• **Requirement**:
Write out again, exactly, the lines below starting at the one with "Приобретение навыков написания" and ending at the one with "гистре esp (указатель".

• **Exercise input**:
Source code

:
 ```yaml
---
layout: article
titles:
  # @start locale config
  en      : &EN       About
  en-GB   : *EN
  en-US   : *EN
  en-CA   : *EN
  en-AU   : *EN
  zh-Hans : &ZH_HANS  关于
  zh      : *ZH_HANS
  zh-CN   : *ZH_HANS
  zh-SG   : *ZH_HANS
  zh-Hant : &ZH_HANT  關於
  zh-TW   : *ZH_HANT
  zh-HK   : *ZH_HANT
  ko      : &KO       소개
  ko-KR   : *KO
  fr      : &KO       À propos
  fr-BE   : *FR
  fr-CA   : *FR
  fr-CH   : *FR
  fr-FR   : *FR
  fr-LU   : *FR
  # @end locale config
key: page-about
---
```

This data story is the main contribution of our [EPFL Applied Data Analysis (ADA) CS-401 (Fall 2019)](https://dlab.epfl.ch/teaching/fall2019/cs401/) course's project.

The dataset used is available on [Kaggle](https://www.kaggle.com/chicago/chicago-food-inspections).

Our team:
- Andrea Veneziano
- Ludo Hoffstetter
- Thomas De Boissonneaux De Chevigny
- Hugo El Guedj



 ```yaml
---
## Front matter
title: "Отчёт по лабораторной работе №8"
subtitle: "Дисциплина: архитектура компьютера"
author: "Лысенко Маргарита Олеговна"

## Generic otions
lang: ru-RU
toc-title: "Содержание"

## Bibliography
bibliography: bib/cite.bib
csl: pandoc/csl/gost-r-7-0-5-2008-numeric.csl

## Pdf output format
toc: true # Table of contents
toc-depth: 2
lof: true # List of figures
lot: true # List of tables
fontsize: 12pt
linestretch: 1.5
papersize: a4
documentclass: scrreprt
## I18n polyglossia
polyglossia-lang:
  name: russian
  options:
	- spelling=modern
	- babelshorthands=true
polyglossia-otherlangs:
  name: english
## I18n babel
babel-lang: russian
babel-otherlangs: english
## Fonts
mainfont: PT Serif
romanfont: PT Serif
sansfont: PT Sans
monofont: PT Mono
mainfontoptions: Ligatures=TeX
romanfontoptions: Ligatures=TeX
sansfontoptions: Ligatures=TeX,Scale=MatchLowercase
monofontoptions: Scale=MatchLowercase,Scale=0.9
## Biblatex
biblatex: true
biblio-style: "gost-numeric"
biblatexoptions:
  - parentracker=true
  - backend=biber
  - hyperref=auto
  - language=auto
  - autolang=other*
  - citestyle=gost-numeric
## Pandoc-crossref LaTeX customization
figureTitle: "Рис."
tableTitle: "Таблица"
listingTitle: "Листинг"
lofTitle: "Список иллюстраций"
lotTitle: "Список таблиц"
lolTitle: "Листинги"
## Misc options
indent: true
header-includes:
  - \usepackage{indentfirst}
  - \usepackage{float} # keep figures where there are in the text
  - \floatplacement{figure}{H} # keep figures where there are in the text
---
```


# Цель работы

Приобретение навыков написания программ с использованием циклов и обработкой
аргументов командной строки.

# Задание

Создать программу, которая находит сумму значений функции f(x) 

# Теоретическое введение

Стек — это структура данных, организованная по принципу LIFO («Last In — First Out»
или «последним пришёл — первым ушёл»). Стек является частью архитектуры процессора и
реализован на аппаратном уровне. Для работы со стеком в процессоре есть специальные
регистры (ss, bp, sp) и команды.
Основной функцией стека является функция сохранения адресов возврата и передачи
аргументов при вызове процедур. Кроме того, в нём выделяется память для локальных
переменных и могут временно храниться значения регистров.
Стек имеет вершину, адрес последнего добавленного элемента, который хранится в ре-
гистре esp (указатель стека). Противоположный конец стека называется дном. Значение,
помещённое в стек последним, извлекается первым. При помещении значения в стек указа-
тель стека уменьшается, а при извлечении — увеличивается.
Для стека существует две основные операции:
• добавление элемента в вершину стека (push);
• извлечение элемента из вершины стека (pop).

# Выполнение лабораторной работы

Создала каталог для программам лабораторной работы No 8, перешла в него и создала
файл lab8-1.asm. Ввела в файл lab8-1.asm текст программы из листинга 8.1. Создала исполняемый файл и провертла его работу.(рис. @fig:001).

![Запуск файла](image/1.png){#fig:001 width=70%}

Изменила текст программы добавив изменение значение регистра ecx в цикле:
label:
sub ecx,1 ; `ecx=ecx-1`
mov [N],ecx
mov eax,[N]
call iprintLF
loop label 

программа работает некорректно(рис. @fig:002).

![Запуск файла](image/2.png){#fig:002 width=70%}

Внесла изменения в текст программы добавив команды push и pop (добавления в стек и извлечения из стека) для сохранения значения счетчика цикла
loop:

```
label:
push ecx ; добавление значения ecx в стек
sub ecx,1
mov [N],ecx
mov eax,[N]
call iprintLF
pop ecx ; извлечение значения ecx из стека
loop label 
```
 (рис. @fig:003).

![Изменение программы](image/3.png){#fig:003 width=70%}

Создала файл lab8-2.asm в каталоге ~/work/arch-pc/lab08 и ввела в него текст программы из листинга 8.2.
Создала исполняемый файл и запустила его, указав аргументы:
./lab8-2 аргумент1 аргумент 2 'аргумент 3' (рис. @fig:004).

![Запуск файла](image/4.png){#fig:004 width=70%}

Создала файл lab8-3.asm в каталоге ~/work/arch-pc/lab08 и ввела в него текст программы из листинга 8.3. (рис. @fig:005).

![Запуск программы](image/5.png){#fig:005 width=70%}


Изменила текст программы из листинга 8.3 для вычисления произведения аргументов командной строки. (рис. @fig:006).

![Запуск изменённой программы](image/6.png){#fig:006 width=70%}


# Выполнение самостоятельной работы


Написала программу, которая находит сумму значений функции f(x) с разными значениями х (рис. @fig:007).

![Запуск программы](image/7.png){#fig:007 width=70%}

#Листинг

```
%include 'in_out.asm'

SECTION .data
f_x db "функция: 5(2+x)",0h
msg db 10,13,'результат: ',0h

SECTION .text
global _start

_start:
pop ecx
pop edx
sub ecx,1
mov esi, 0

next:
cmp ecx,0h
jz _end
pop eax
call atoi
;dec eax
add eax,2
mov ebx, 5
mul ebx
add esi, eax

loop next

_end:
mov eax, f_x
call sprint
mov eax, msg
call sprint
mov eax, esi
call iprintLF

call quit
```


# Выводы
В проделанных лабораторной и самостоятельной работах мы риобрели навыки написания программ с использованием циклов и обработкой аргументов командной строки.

• **Problem solution**:
Приобретение навыков написания программ с использованием циклов и обработкой
аргументов командной строки.

# Задание

Создать программу, которая находит сумму значений функции f(x) 

# Теоретическое введение

Стек — это структура данных, организованная по принципу LIFO («Last In — First Out»
или «последним пришёл — первым ушёл»). Стек является частью архитектуры процессора и
реализован на аппаратном уровне. Для работы со стеком в процессоре есть специальные
регистры (ss, bp, sp) и команды.
Основной функцией стека является функция сохранения адресов возврата и передачи
аргументов при вызове процедур. Кроме того, в нём выделяется память для локальных
переменных и могут временно храниться значения регистров.
Стек имеет вершину, адрес последнего добавленного элемента, который хранится в ре-
гистре esp (указатель стека). Противоположный конец стека называется дном. Значение,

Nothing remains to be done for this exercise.